Burger moet het zelf maar uitzoeken

Alles wat naar links ruikt, wordt tegenwoordig op de vuilnisbelt gesmeten. De planeconomie ligt er al een tijd, en na jaren slopen is ook de maakbare samenleving klaar voor de groeiende afvalberg. De burger moet het voortaan zelf maar uitzoeken. Prima, maar dan wil hij wel vertrouwd en gerespecteerd worden. 

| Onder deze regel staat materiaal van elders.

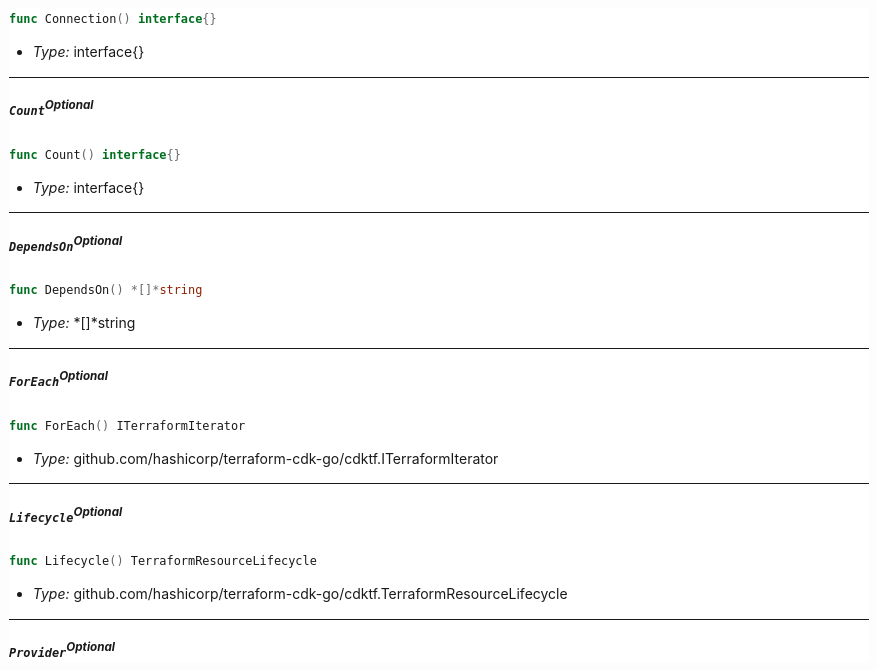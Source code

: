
 ```go
func Connection() interface{}
```

- *Type:* interface{}

---

##### `Count`<sup>Optional</sup> <a name="Count" id="@cdktf/provider-newrelic.applicationSettings.ApplicationSettings.property.count"></a>

```go
func Count() interface{}
```

- *Type:* interface{}

---

##### `DependsOn`<sup>Optional</sup> <a name="DependsOn" id="@cdktf/provider-newrelic.applicationSettings.ApplicationSettings.property.dependsOn"></a>

```go
func DependsOn() *[]*string
```

- *Type:* *[]*string

---

##### `ForEach`<sup>Optional</sup> <a name="ForEach" id="@cdktf/provider-newrelic.applicationSettings.ApplicationSettings.property.forEach"></a>

```go
func ForEach() ITerraformIterator
```

- *Type:* github.com/hashicorp/terraform-cdk-go/cdktf.ITerraformIterator

---

##### `Lifecycle`<sup>Optional</sup> <a name="Lifecycle" id="@cdktf/provider-newrelic.applicationSettings.ApplicationSettings.property.lifecycle"></a>

```go
func Lifecycle() TerraformResourceLifecycle
```

- *Type:* github.com/hashicorp/terraform-cdk-go/cdktf.TerraformResourceLifecycle

---

##### `Provider`<sup>Optional</sup> <a name="Provider" id="@cdktf/provider-newrelic.applicationSettings.ApplicationSettings.property.provider"></a>
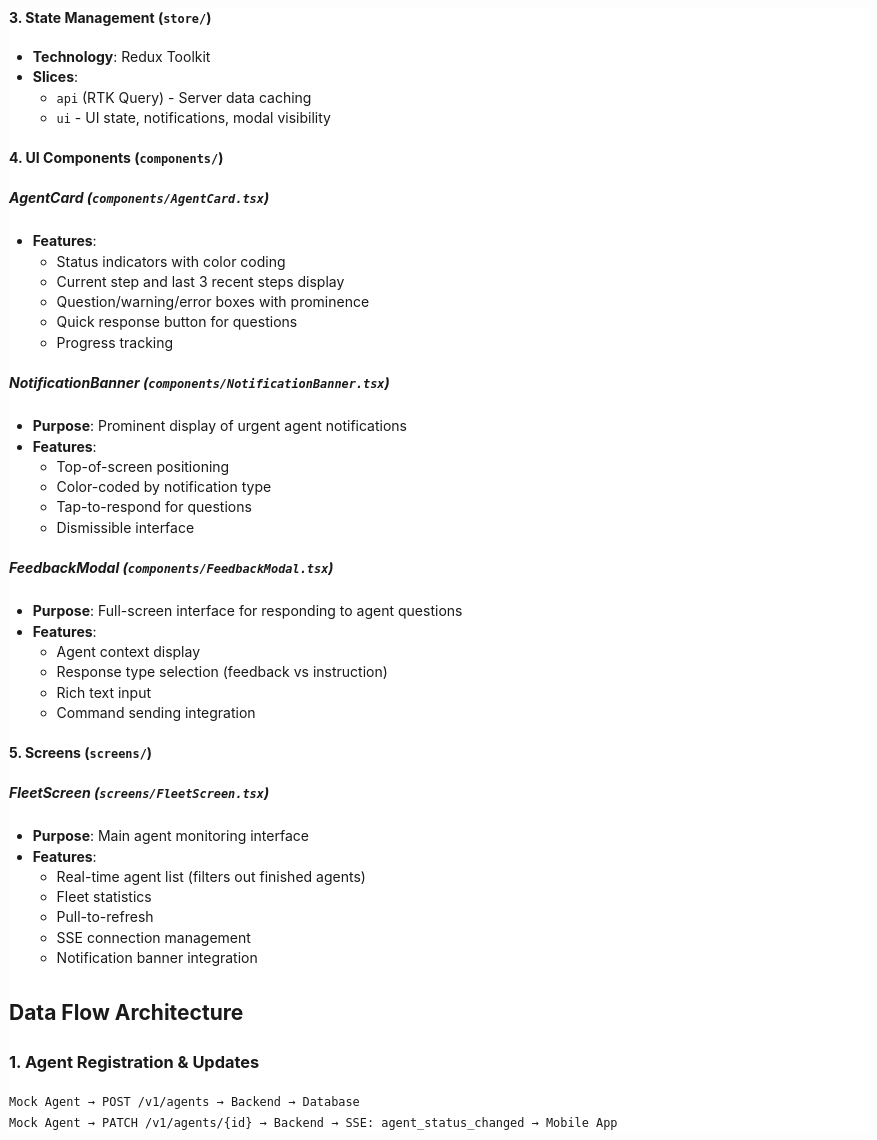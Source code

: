 #### 3. State Management (`store/`)
- **Technology**: Redux Toolkit
- **Slices**:
  - `api` (RTK Query) - Server data caching
  - `ui` - UI state, notifications, modal visibility

#### 4. UI Components (`components/`)

##### AgentCard (`components/AgentCard.tsx`)
- **Features**:
  - Status indicators with color coding
  - Current step and last 3 recent steps display
  - Question/warning/error boxes with prominence
  - Quick response button for questions
  - Progress tracking

##### NotificationBanner (`components/NotificationBanner.tsx`)
- **Purpose**: Prominent display of urgent agent notifications
- **Features**:
  - Top-of-screen positioning
  - Color-coded by notification type
  - Tap-to-respond for questions
  - Dismissible interface

##### FeedbackModal (`components/FeedbackModal.tsx`)
- **Purpose**: Full-screen interface for responding to agent questions
- **Features**:
  - Agent context display
  - Response type selection (feedback vs instruction)
  - Rich text input
  - Command sending integration

#### 5. Screens (`screens/`)

##### FleetScreen (`screens/FleetScreen.tsx`)
- **Purpose**: Main agent monitoring interface
- **Features**:
  - Real-time agent list (filters out finished agents)
  - Fleet statistics
  - Pull-to-refresh
  - SSE connection management
  - Notification banner integration

## Data Flow Architecture

### 1. Agent Registration & Updates

```
Mock Agent → POST /v1/agents → Backend → Database
Mock Agent → PATCH /v1/agents/{id} → Backend → SSE: agent_status_changed → Mobile App
```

Het maatschappelijk landschap wordt als het aan de regering Rutte ligt steeds kaler. Wanneer het beleid zoals uitgestippeld in de Miljoenennota daadwerkelijk wordt uitgevoerd, dan staat de individuele burger er straks tamelijk alleen voor. Voor dit kabinet is het een droombeeld dat de burger in de toekomst meer verantwoordelijkheid draagt voor zichzelf en voor de samenleving. De achterliggende ideologische gedachte achter de soms stevige bezuinigingen van de regering Rutte is dat wanneer de burger de taken die de overheid uit haar handen laat vallen, belangrijk vindt, hij ze zelf maar moet oppakken. Het zou zijn sociale participatie, of zo u wilt, zijn actief sociaal burgerschap ten goede komen.

Wat te doen?
Dat zelfs de zelfstandige burger af en toe steun nodig kan hebben en dat de de overheid dus niet helemaal kan terugtreden, daarvan is ook dit kabinet wel overtuigd. En dus komt de regering Rutte ondanks haar bezuinigingsdrift de burger op sommige terreinen enigszins tegemoet. Zo belooft de Miljoenennota om de actieve burger zo nodig een handje te helpen om de mogelijke lacunes in bijvoorbeeld de zorg- en welzijnsvoorzieningen op te vangen. Dat is mooi, maar wat kan de burger met die toezegging? Ofwel, om de titel van een klassieker uit de marxistische literatuur aan te halen, wat te doen?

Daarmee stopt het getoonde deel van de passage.